The Wright stain was developed in 1902 by James Homer Wright, an American pathologist seeking to improve the Romanowsky staining method for blood and bone marrow smears. Wright’s key modification was fixing and staining cells simultaneously
by dissolving a mixture of methylene blue and eosin in methanol. This simplified preparation and significantly reduced staining time, making it a popular choice for clinical haematology.
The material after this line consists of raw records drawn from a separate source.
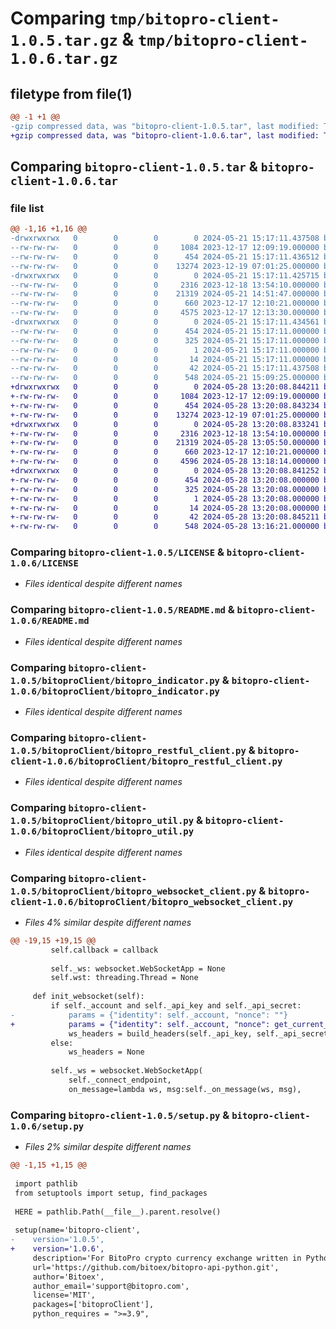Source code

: # Comparing `tmp/bitopro-client-1.0.5.tar.gz` & `tmp/bitopro-client-1.0.6.tar.gz`

## filetype from file(1)

```diff
@@ -1 +1 @@
-gzip compressed data, was "bitopro-client-1.0.5.tar", last modified: Tue May 21 15:17:11 2024, max compression
+gzip compressed data, was "bitopro-client-1.0.6.tar", last modified: Tue May 28 13:20:08 2024, max compression
```

## Comparing `bitopro-client-1.0.5.tar` & `bitopro-client-1.0.6.tar`

### file list

```diff
@@ -1,16 +1,16 @@
-drwxrwxrwx   0        0        0        0 2024-05-21 15:17:11.437508 bitopro-client-1.0.5/
--rw-rw-rw-   0        0        0     1084 2023-12-17 12:09:19.000000 bitopro-client-1.0.5/LICENSE
--rw-rw-rw-   0        0        0      454 2024-05-21 15:17:11.436512 bitopro-client-1.0.5/PKG-INFO
--rw-rw-rw-   0        0        0    13274 2023-12-19 07:01:25.000000 bitopro-client-1.0.5/README.md
-drwxrwxrwx   0        0        0        0 2024-05-21 15:17:11.425715 bitopro-client-1.0.5/bitoproClient/
--rw-rw-rw-   0        0        0     2316 2023-12-18 13:54:10.000000 bitopro-client-1.0.5/bitoproClient/bitopro_indicator.py
--rw-rw-rw-   0        0        0    21319 2024-05-21 14:51:47.000000 bitopro-client-1.0.5/bitoproClient/bitopro_restful_client.py
--rw-rw-rw-   0        0        0      660 2023-12-17 12:10:21.000000 bitopro-client-1.0.5/bitoproClient/bitopro_util.py
--rw-rw-rw-   0        0        0     4575 2023-12-17 12:13:30.000000 bitopro-client-1.0.5/bitoproClient/bitopro_websocket_client.py
-drwxrwxrwx   0        0        0        0 2024-05-21 15:17:11.434561 bitopro-client-1.0.5/bitopro_client.egg-info/
--rw-rw-rw-   0        0        0      454 2024-05-21 15:17:11.000000 bitopro-client-1.0.5/bitopro_client.egg-info/PKG-INFO
--rw-rw-rw-   0        0        0      325 2024-05-21 15:17:11.000000 bitopro-client-1.0.5/bitopro_client.egg-info/SOURCES.txt
--rw-rw-rw-   0        0        0        1 2024-05-21 15:17:11.000000 bitopro-client-1.0.5/bitopro_client.egg-info/dependency_links.txt
--rw-rw-rw-   0        0        0       14 2024-05-21 15:17:11.000000 bitopro-client-1.0.5/bitopro_client.egg-info/top_level.txt
--rw-rw-rw-   0        0        0       42 2024-05-21 15:17:11.437508 bitopro-client-1.0.5/setup.cfg
--rw-rw-rw-   0        0        0      548 2024-05-21 15:09:25.000000 bitopro-client-1.0.5/setup.py
+drwxrwxrwx   0        0        0        0 2024-05-28 13:20:08.844211 bitopro-client-1.0.6/
+-rw-rw-rw-   0        0        0     1084 2023-12-17 12:09:19.000000 bitopro-client-1.0.6/LICENSE
+-rw-rw-rw-   0        0        0      454 2024-05-28 13:20:08.843234 bitopro-client-1.0.6/PKG-INFO
+-rw-rw-rw-   0        0        0    13274 2023-12-19 07:01:25.000000 bitopro-client-1.0.6/README.md
+drwxrwxrwx   0        0        0        0 2024-05-28 13:20:08.833241 bitopro-client-1.0.6/bitoproClient/
+-rw-rw-rw-   0        0        0     2316 2023-12-18 13:54:10.000000 bitopro-client-1.0.6/bitoproClient/bitopro_indicator.py
+-rw-rw-rw-   0        0        0    21319 2024-05-28 13:05:50.000000 bitopro-client-1.0.6/bitoproClient/bitopro_restful_client.py
+-rw-rw-rw-   0        0        0      660 2023-12-17 12:10:21.000000 bitopro-client-1.0.6/bitoproClient/bitopro_util.py
+-rw-rw-rw-   0        0        0     4596 2024-05-28 13:18:14.000000 bitopro-client-1.0.6/bitoproClient/bitopro_websocket_client.py
+drwxrwxrwx   0        0        0        0 2024-05-28 13:20:08.841252 bitopro-client-1.0.6/bitopro_client.egg-info/
+-rw-rw-rw-   0        0        0      454 2024-05-28 13:20:08.000000 bitopro-client-1.0.6/bitopro_client.egg-info/PKG-INFO
+-rw-rw-rw-   0        0        0      325 2024-05-28 13:20:08.000000 bitopro-client-1.0.6/bitopro_client.egg-info/SOURCES.txt
+-rw-rw-rw-   0        0        0        1 2024-05-28 13:20:08.000000 bitopro-client-1.0.6/bitopro_client.egg-info/dependency_links.txt
+-rw-rw-rw-   0        0        0       14 2024-05-28 13:20:08.000000 bitopro-client-1.0.6/bitopro_client.egg-info/top_level.txt
+-rw-rw-rw-   0        0        0       42 2024-05-28 13:20:08.845211 bitopro-client-1.0.6/setup.cfg
+-rw-rw-rw-   0        0        0      548 2024-05-28 13:16:21.000000 bitopro-client-1.0.6/setup.py
```

### Comparing `bitopro-client-1.0.5/LICENSE` & `bitopro-client-1.0.6/LICENSE`

 * *Files identical despite different names*

### Comparing `bitopro-client-1.0.5/README.md` & `bitopro-client-1.0.6/README.md`

 * *Files identical despite different names*

### Comparing `bitopro-client-1.0.5/bitoproClient/bitopro_indicator.py` & `bitopro-client-1.0.6/bitoproClient/bitopro_indicator.py`

 * *Files identical despite different names*

### Comparing `bitopro-client-1.0.5/bitoproClient/bitopro_restful_client.py` & `bitopro-client-1.0.6/bitoproClient/bitopro_restful_client.py`

 * *Files identical despite different names*

### Comparing `bitopro-client-1.0.5/bitoproClient/bitopro_util.py` & `bitopro-client-1.0.6/bitoproClient/bitopro_util.py`

 * *Files identical despite different names*

### Comparing `bitopro-client-1.0.5/bitoproClient/bitopro_websocket_client.py` & `bitopro-client-1.0.6/bitoproClient/bitopro_websocket_client.py`

 * *Files 4% similar despite different names*

```diff
@@ -19,15 +19,15 @@
         self.callback = callback 
 
         self._ws: websocket.WebSocketApp = None
         self.wst: threading.Thread = None
         
     def init_websocket(self):
         if self._account and self._api_key and self._api_secret:
-            params = {"identity": self._account, "nonce": ""}
+            params = {"identity": self._account, "nonce": get_current_timestamp()}
             ws_headers = build_headers(self._api_key, self._api_secret, params=params)
         else:
             ws_headers = None
 
         self._ws = websocket.WebSocketApp(
             self._connect_endpoint,
             on_message=lambda ws, msg:self._on_message(ws, msg),
```

### Comparing `bitopro-client-1.0.5/setup.py` & `bitopro-client-1.0.6/setup.py`

 * *Files 2% similar despite different names*

```diff
@@ -1,15 +1,15 @@
 
 import pathlib
 from setuptools import setup, find_packages
  
 HERE = pathlib.Path(__file__).parent.resolve()
 
 setup(name='bitopro-client',
-    version='1.0.5',
+    version='1.0.6',
     description='For BitoPro crypto currency exchange written in Python',
     url='https://github.com/bitoex/bitopro-api-python.git',
     author='Bitoex',
     author_email='support@bitopro.com',
     license='MIT',
     packages=['bitoproClient'],
     python_requires = ">=3.9",
```

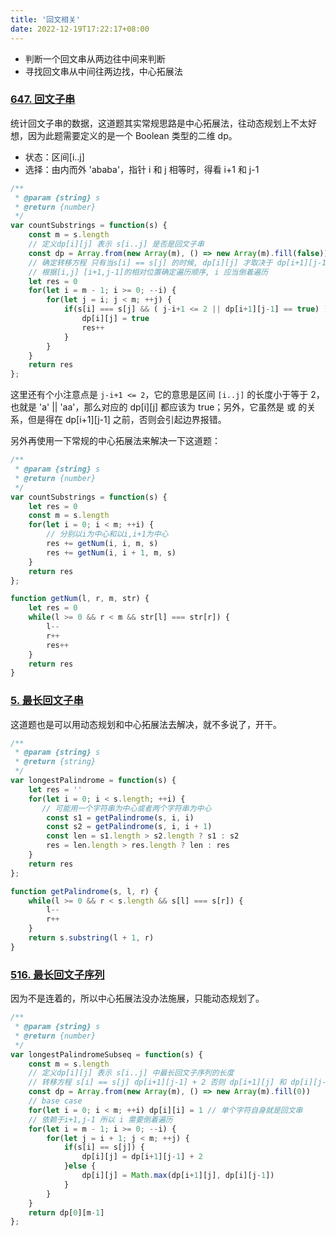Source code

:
 ```yaml
---
title: '回文相关'
date: 2022-12-19T17:22:17+08:00
---
```


- 判断一个回文串从两边往中间来判断
- 寻找回文串从中间往两边找，中心拓展法

### [647. 回文子串](https://leetcode.cn/problems/palindromic-substrings/description/)

统计回文子串的数据，这道题其实常规思路是中心拓展法，往动态规划上不太好想，因为此题需要定义的是一个 Boolean 类型的二维 dp。

- 状态：区间[i..j]
- 选择：由内而外 'ababa'，指针 i 和 j 相等时，得看 i+1 和 j-1

```JavaScript
/**
 * @param {string} s
 * @return {number}
 */
var countSubstrings = function(s) {
    const m = s.length
    // 定义dp[i][j] 表示 s[i..j] 是否是回文子串
    const dp = Array.from(new Array(m), () => new Array(m).fill(false))
    // 确定转移方程 只有当s[i] == s[j] 的时候, dp[i][j] 才取决于 dp[i+1][j-1]
    // 根据[i,j] [i+1,j-1]的相对位置确定遍历顺序, i 应当倒着遍历
    let res = 0
    for(let i = m - 1; i >= 0; --i) {
        for(let j = i; j < m; ++j) {
            if(s[i] === s[j] && ( j-i+1 <= 2 || dp[i+1][j-1] == true) ) {
                dp[i][j] = true
                res++
            }
        }
    }
    return res
};
```

这里还有个小注意点是 `j-i+1 <= 2`，它的意思是区间 `[i..j]` 的长度小于等于 2，也就是 'a' || 'aa'，那么对应的 dp[i][j] 都应该为 true；另外，它虽然是 或 的关系，但是得在 dp[i+1][j-1] 之前，否则会引起边界报错。

另外再使用一下常规的中心拓展法来解决一下这道题：

```JavaScript
/**
 * @param {string} s
 * @return {number}
 */
var countSubstrings = function(s) {
    let res = 0
    const m = s.length
    for(let i = 0; i < m; ++i) {
        // 分别以i为中心和以i,i+1为中心
        res += getNum(i, i, m, s)
        res += getNum(i, i + 1, m, s)
    }
    return res
};

function getNum(l, r, m, str) {
    let res = 0
    while(l >= 0 && r < m && str[l] === str[r]) {
        l--
        r++
        res++
    }
    return res
}
```

### [5. 最长回文子串](https://leetcode.cn/problems/longest-palindromic-substring/description/)

这道题也是可以用动态规划和中心拓展法去解决，就不多说了，开干。

```JavaScript
/**
 * @param {string} s
 * @return {string}
 */
var longestPalindrome = function(s) {
    let res = ''
    for(let i = 0; i < s.length; ++i) {
       // 可能用一个字符串为中心或者两个字符串为中心
        const s1 = getPalindrome(s, i, i)
        const s2 = getPalindrome(s, i, i + 1)
        const len = s1.length > s2.length ? s1 : s2
        res = len.length > res.length ? len : res
    }
    return res
};

function getPalindrome(s, l, r) {
    while(l >= 0 && r < s.length && s[l] === s[r]) {
        l--
        r++
    }
    return s.substring(l + 1, r)
}
```

### [516. 最长回文子序列](https://leetcode.cn/problems/longest-palindromic-subsequence/solutions/)

因为不是连着的，所以中心拓展法没办法施展，只能动态规划了。

```JavaScript
/**
 * @param {string} s
 * @return {number}
 */
var longestPalindromeSubseq = function(s) {
    const m = s.length
    // 定义dp[i][j] 表示 s[i..j] 中最长回文子序列的长度
    // 转移方程 s[i] == s[j] dp[i+1][j-1] + 2 否则 dp[i+1][j] 和 dp[i][j-1] 取较长的那个
    const dp = Array.from(new Array(m), () => new Array(m).fill(0))
    // base case
    for(let i = 0; i < m; ++i) dp[i][i] = 1 // 单个字符自身就是回文串
    // 依赖于i+1,j-1 所以 i 需要倒着遍历
    for(let i = m - 1; i >= 0; --i) {
        for(let j = i + 1; j < m; ++j) {
            if(s[i] == s[j]) {
                dp[i][j] = dp[i+1][j-1] + 2
            }else {
                dp[i][j] = Math.max(dp[i+1][j], dp[i][j-1])
            }
        }
    }
    return dp[0][m-1]
};
```
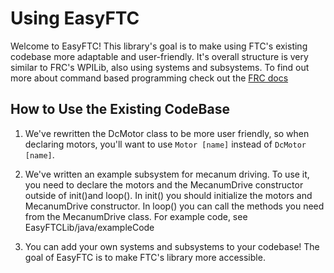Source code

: # Using EasyFTC

Welcome to EasyFTC!
This library's goal is to make using FTC's existing codebase more adaptable and user-friendly. It's
overall structure is very similar to FRC's WPILib, also using systems and subsystems. To find out more
about command based programming check out the [FRC docs](https://docs.wpilib.org/en/stable/docs/software/commandbased/index.html)

## How to Use the Existing CodeBase
1. We've rewritten the DcMotor class to be more user friendly, so when declaring motors, you'll 
want to use ```Motor [name]``` instead of ```DcMotor [name]```.

2. We've written an example subsystem for mecanum driving. To use it, you need to declare the motors and
the MecanumDrive constructor outside of init()and loop(). In init() you should initialize the motors
and MecanumDrive constructor. In loop() you can call the methods you need from the MecanumDrive class. 
For example code, see EasyFTCLib/java/exampleCode

3. You can add your own systems and subsystems to your codebase! The goal of EasyFTC is to make FTC's
library more accessible.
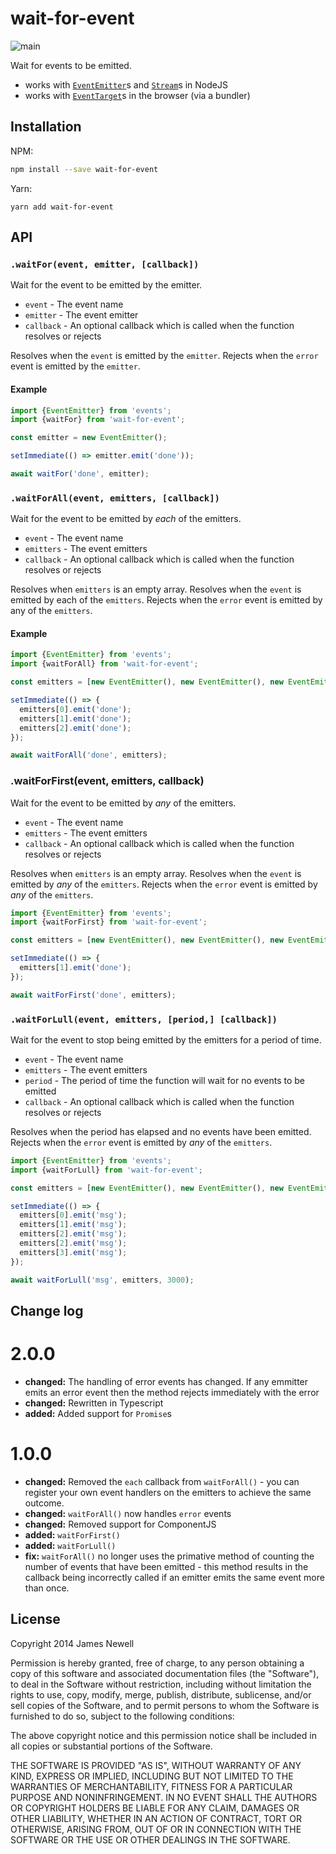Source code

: # wait-for-event

![main](https://github.com/jameslnewell/wait-for-event/workflows/main/badge.svg)

Wait for events to be emitted.

- works with [`EventEmitter`](https://nodejs.org/api/events.html#events_class_eventemitter)s and [`Stream`](https://nodejs.org/api/stream.html)s in NodeJS
- works with [`EventTarget`](https://developer.mozilla.org/en-US/docs/Web/API/EventTarget)s in the browser (via a bundler)

## Installation

NPM:

```bash
npm install --save wait-for-event
```

Yarn:

```
yarn add wait-for-event
```

## API

### `.waitFor(event, emitter, [callback])`

Wait for the event to be emitted by the emitter.

- `event` - The event name
- `emitter` - The event emitter
- `callback` - An optional callback which is called when the function resolves or rejects

Resolves when the `event` is emitted by the `emitter`. Rejects when the `error` event is emitted by the `emitter`.

#### Example

```js
import {EventEmitter} from 'events';
import {waitFor} from 'wait-for-event';

const emitter = new EventEmitter();

setImmediate(() => emitter.emit('done'));

await waitFor('done', emitter);
```

### `.waitForAll(event, emitters, [callback])`

Wait for the event to be emitted by _each_ of the emitters.

- `event` - The event name
- `emitters` - The event emitters
- `callback` - An optional callback which is called when the function resolves or rejects

Resolves when `emitters` is an empty array. Resolves when the `event` is emitted by each of the `emitters`. Rejects when the `error` event is emitted by any of the `emitters`.

#### Example

```js
import {EventEmitter} from 'events';
import {waitForAll} from 'wait-for-event';

const emitters = [new EventEmitter(), new EventEmitter(), new EventEmitter()];

setImmediate(() => {
  emitters[0].emit('done');
  emitters[1].emit('done');
  emitters[2].emit('done');
});

await waitForAll('done', emitters);
```

### .waitForFirst(event, emitters, callback)

Wait for the event to be emitted by _any_ of the emitters.

- `event` - The event name
- `emitters` - The event emitters
- `callback` - An optional callback which is called when the function resolves or rejects

Resolves when `emitters` is an empty array. Resolves when the `event` is emitted by _any_ of the `emitters`. Rejects when the `error` event is emitted by _any_ of the `emitters`.

```js
import {EventEmitter} from 'events';
import {waitForFirst} from 'wait-for-event';

const emitters = [new EventEmitter(), new EventEmitter(), new EventEmitter()];

setImmediate(() => {
  emitters[1].emit('done');
});

await waitForFirst('done', emitters);
```

### `.waitForLull(event, emitters, [period,] [callback])`

Wait for the event to stop being emitted by the emitters for a period of time.

- `event` - The event name
- `emitters` - The event emitters
- `period` - The period of time the function will wait for no events to be emitted
- `callback` - An optional callback which is called when the function resolves or rejects

Resolves when the period has elapsed and no events have been emitted. Rejects when the `error` event is emitted by _any_ of the `emitters`.

```js
import {EventEmitter} from 'events';
import {waitForLull} from 'wait-for-event';

const emitters = [new EventEmitter(), new EventEmitter(), new EventEmitter()];

setImmediate(() => {
  emitters[0].emit('msg');
  emitters[1].emit('msg');
  emitters[2].emit('msg');
  emitters[2].emit('msg');
  emitters[3].emit('msg');
});

await waitForLull('msg', emitters, 3000);
```

## Change log

# 2.0.0

- **changed:** The handling of error events has changed. If any emmitter emits an error event then the method rejects immediately with the error
- **changed:** Rewritten in Typescript
- **added:** Added support for `Promise`s

# 1.0.0

- **changed:** Removed the `each` callback from `waitForAll()` - you can register your own event handlers on the emitters to achieve the same outcome.
- **changed:** `waitForAll()` now handles `error` events
- **changed:** Removed support for ComponentJS
- **added:** `waitForFirst()`
- **added:** `waitForLull()`
- **fix:** `waitForAll()` no longer uses the primative method of counting the number of events that have been emitted - this method results in the callback being incorrectly called if an emitter emits the same event more than once.

## License

Copyright 2014 James Newell

Permission is hereby granted, free of charge, to any person obtaining a copy of this software and associated documentation files (the "Software"), to deal in the Software without restriction, including without limitation the rights to use, copy, modify, merge, publish, distribute, sublicense, and/or sell copies of the Software, and to permit persons to whom the Software is furnished to do so, subject to the following conditions:

The above copyright notice and this permission notice shall be included in all copies or substantial portions of the Software.

THE SOFTWARE IS PROVIDED "AS IS", WITHOUT WARRANTY OF ANY KIND, EXPRESS OR IMPLIED, INCLUDING BUT NOT LIMITED TO THE WARRANTIES OF MERCHANTABILITY, FITNESS FOR A PARTICULAR PURPOSE AND NONINFRINGEMENT. IN NO EVENT SHALL THE AUTHORS OR COPYRIGHT HOLDERS BE LIABLE FOR ANY CLAIM, DAMAGES OR OTHER LIABILITY, WHETHER IN AN ACTION OF CONTRACT, TORT OR OTHERWISE, ARISING FROM, OUT OF OR IN CONNECTION WITH THE SOFTWARE OR THE USE OR OTHER DEALINGS IN THE SOFTWARE.

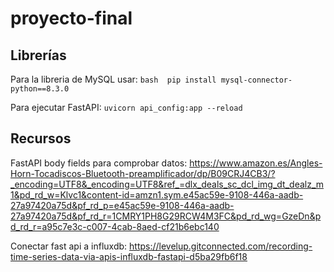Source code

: # proyecto-final

## Librerías
Para la libreria de MySQL usar: 
    ```bash 
    pip install mysql-connector-python==8.3.0
    ```

Para ejecutar FastAPI: 
    ```
    uvicorn api_config:app --reload
    ```

## Recursos
FastAPI body fields para comprobar datos:
https://www.amazon.es/Angles-Horn-Tocadiscos-Bluetooth-preamplificador/dp/B09CRJ4CB3/?_encoding=UTF8&_encoding=UTF8&ref_=dlx_deals_sc_dcl_img_dt_dealz_m1&pd_rd_w=Klvc1&content-id=amzn1.sym.e45ac59e-9108-446a-aadb-27a97420a75d&pf_rd_p=e45ac59e-9108-446a-aadb-27a97420a75d&pf_rd_r=1CMRY1PH8G29RCW4M3FC&pd_rd_wg=GzeDn&pd_rd_r=a95c7e3c-c007-4cab-8aed-cf21b6ebc140

Conectar fast api a influxdb:
https://levelup.gitconnected.com/recording-time-series-data-via-apis-influxdb-fastapi-d5ba29fb6f18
Atom Scientific is proud to be the only UK manufacturer offering IVDR-registered ISO13485-compliant stains and stain kits. We provide the most comprehensive range of UK-manufactured, pre-validated, IVDR-certified products for diagnostic use, all from a single trusted source. Choosing Atom Scientific means choosing full compliance and peace of mind.
Our ready-to-use, validated stain kits are designed to support the modern BMS by saving valuable time and delivering consistent, reliable results within proven protocols. Each kit offers complete batch and raw material traceability, ensuring a robust audit trail whenever required. In addition, we provide full technical support to help you maximise the performance and reliability of your staining processes.
From Dmitri Romanowsky’s original discovery in 1891 to the numerous refinements made by pioneers such as Giemsa, Wright, Leishman, and others, Romanowsky-type stains have become a cornerstone of diagnostics. Their unique ability to differentially stain blood cells, parasites, and bone marrow elements with vivid clarity continues to make them essential in both clinical and research settings.